The Rhodesia Herald,
June 23, 1979
THE new agreement between Salisbury City Council and Heinrich’s Chibuku Breweries on the sale of traditional beer in Salisbury will improve profits for the municipality and be to the best advantage of the African population, says Councillor Norman Henry, chairman of the Rufaro Brewery committee.
The council this week agreed to Heinrich’s leasing the Rufaro Brewery and brewing both the council’s Rufaro beer and their own brand Chibuku, for sale through the municipal liquor outlets and other authorised permit holders.
In this agreement, to come into effect on September 1, the council has won some concessions and improvements on the deal which it originally approved on April 4, and then withdrew on April 26, when a motion to rescind the decision succeeded.
The rent on the Rufaro property will be $50 200 a year, as against $39 000 proposed in April, yielding a rent return of 8 percent on the combined value of the land and improvements.
The rent will be paid monthly in advance instead of annually in arrears, as the old agreement stipulated.
The plant, equipment and transport fleet will be sold for $1,28 million, the same sum as set in the earlier agreement. The production stock will be bought at market value.
Heinrich’s also agreed under certain conditions to pay the council a minimum of $400 000 a year, so that total payments over 10 years would amount to at least $4 million, subject to a force majeure clause.
Under the previous agreement, the council would have received $400 000 a year for nine years, but not in the first year, subject to Heinrich’s profits reaching a certain level.
Another respect in which the city council’s interests have been safeguarded, is on the purchase of production plant and machinery after the lease has been terminated.
The lease conditions now provide that on termination – the lease is terminable on three years’ notice, but not within the first 10 years – the council may within three months buy all production plant and machinery from Heinrich’s at original cost less depreciation. Risk and profit on the plant and delivery of the plant will pass to the council.
Under the former agreement, Heinrich’s could remove the plant and machinery, or offer it to the council for sale.
If Heinrich’s wanted to remove the plant, they would have a six-month rent-free period in which to do this.
Mr Henry also gave the assurance that the agreement adequately safeguarded council employees’ interests.

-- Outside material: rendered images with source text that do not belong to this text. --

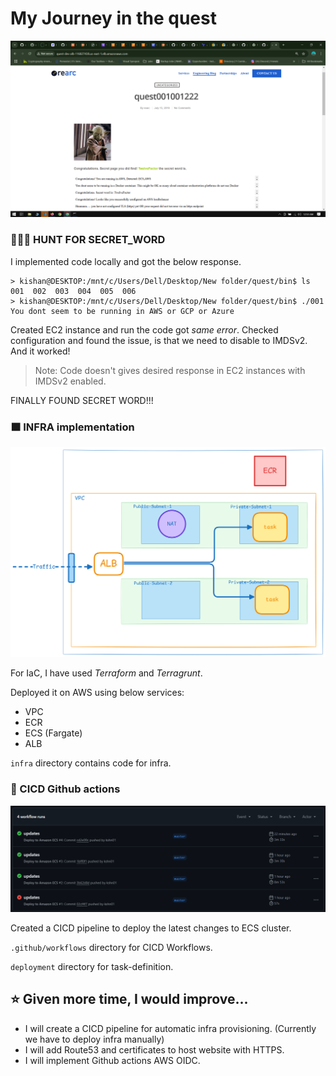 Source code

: # My Journey in the quest

![Index Page](./docs/images/Screenshot%202025-02-19%20005330.png)


### 🕵🏻‍♂️ HUNT FOR SECRET_WORD 

I implemented code locally and got the below response.

```console
> kishan@DESKTOP:/mnt/c/Users/Dell/Desktop/New folder/quest/bin$ ls
001  002  003  004  005  006
> kishan@DESKTOP:/mnt/c/Users/Dell/Desktop/New folder/quest/bin$ ./001
You dont seem to be running in AWS or GCP or Azure
```

Created EC2 instance and run the code got *same error*. Checked configuration and found the issue, is that we need to disable to IMDSv2. And it worked!

> Note: Code doesn't gives desired response in EC2 instances with IMDSv2 enabled.

FINALLY FOUND SECRET WORD!!!

### 🟧 INFRA implementation 

![Architecture](./docs/images/Untitled-2024-09-18-2254.png)

For IaC, I have used _Terraform_ and _Terragrunt_.

Deployed it on AWS using below services:
- VPC
- ECR
- ECS (Fargate)
- ALB

`infra` directory contains code for infra.

### 🚧 CICD Github actions

![actions](./docs/images/Screenshot%202025-02-19%20015906.png)

Created a CICD pipeline to deploy the latest changes to ECS cluster.

`.github/workflows` directory for CICD Workflows.

`deployment` directory for task-definition.


## ⭐ Given more time, I would improve...

- I will create a CICD pipeline for automatic infra provisioning. (Currently we have to deploy infra manually)
- I will add Route53 and certificates to host website with HTTPS.
- I will implement Github actions AWS OIDC.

Heinrich’s have undertaken to offer employment to all employees at present in their brewing and distribution sections, except those whose posts will be abolished or who will be discharged and claim enhanced pension benefits.
LESSONS FOR TODAY
Councils need to enter into strategic business agreements to generate additional revenue instead of relying on rates alone.
It is important for companies, organisations, and individuals to sell off or lease entities that have failed as a way of cutting costs and recouping revenue from such ventures.
In any sell-off, especially of companies and assets it is important to ensure that the welfare of the workers is looked after by ensuring that they are either adequately compensated or are taken on board by the new owners.
It used to be the responsibility of Council through City Marketing, later Rufaro Marketing, to collect revenue that would used to build clinics and schools.